### [RECORDS PROVIDED]
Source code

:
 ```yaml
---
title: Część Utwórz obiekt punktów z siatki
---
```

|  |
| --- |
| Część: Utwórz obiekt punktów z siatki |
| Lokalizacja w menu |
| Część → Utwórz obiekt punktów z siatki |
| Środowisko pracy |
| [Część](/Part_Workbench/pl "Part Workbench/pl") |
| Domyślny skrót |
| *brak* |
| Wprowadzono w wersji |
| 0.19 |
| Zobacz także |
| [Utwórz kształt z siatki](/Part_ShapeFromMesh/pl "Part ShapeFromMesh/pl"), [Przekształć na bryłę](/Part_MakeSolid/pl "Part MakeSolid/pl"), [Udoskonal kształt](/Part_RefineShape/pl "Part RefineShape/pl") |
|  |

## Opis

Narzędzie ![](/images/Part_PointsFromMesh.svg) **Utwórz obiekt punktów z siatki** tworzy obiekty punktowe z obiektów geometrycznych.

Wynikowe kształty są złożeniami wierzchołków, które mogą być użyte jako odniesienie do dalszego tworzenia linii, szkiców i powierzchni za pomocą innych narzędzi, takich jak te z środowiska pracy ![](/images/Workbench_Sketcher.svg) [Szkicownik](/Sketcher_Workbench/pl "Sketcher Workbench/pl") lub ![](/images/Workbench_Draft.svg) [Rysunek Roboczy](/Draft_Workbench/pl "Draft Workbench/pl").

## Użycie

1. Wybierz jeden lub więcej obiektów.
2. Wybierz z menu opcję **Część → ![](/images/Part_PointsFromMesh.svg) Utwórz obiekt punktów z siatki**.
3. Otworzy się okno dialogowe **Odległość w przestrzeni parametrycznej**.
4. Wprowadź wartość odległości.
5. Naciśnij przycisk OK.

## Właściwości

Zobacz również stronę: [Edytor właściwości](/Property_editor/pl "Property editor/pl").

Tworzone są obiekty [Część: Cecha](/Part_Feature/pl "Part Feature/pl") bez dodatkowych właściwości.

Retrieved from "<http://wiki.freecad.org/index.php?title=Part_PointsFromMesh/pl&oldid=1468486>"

### [DIRECTIONS]
Beginning with the line holding "Część: Utwórz obiekt punktów z siatki |" and ending with the line holding "Zobacz również stronę: [Edytor", write out the stretch of material above exactly; add no further lines.

### [RESPONSE TO THE TASK]
| Część: Utwórz obiekt punktów z siatki |
| Lokalizacja w menu |
| Część → Utwórz obiekt punktów z siatki |
| Środowisko pracy |
| [Część](/Part_Workbench/pl "Part Workbench/pl") |
| Domyślny skrót |
| *brak* |
| Wprowadzono w wersji |
| 0.19 |
| Zobacz także |
| [Utwórz kształt z siatki](/Part_ShapeFromMesh/pl "Part ShapeFromMesh/pl"), [Przekształć na bryłę](/Part_MakeSolid/pl "Part MakeSolid/pl"), [Udoskonal kształt](/Part_RefineShape/pl "Part RefineShape/pl") |
|  |

## Opis

Narzędzie ![](/images/Part_PointsFromMesh.svg) **Utwórz obiekt punktów z siatki** tworzy obiekty punktowe z obiektów geometrycznych.

Wynikowe kształty są złożeniami wierzchołków, które mogą być użyte jako odniesienie do dalszego tworzenia linii, szkiców i powierzchni za pomocą innych narzędzi, takich jak te z środowiska pracy ![](/images/Workbench_Sketcher.svg) [Szkicownik](/Sketcher_Workbench/pl "Sketcher Workbench/pl") lub ![](/images/Workbench_Draft.svg) [Rysunek Roboczy](/Draft_Workbench/pl "Draft Workbench/pl").

## Użycie

1. Wybierz jeden lub więcej obiektów.
2. Wybierz z menu opcję **Część → ![](/images/Part_PointsFromMesh.svg) Utwórz obiekt punktów z siatki**.
3. Otworzy się okno dialogowe **Odległość w przestrzeni parametrycznej**.
4. Wprowadź wartość odległości.
5. Naciśnij przycisk OK.

## Właściwości

Zobacz również stronę: [Edytor właściwości](/Property_editor/pl "Property editor/pl").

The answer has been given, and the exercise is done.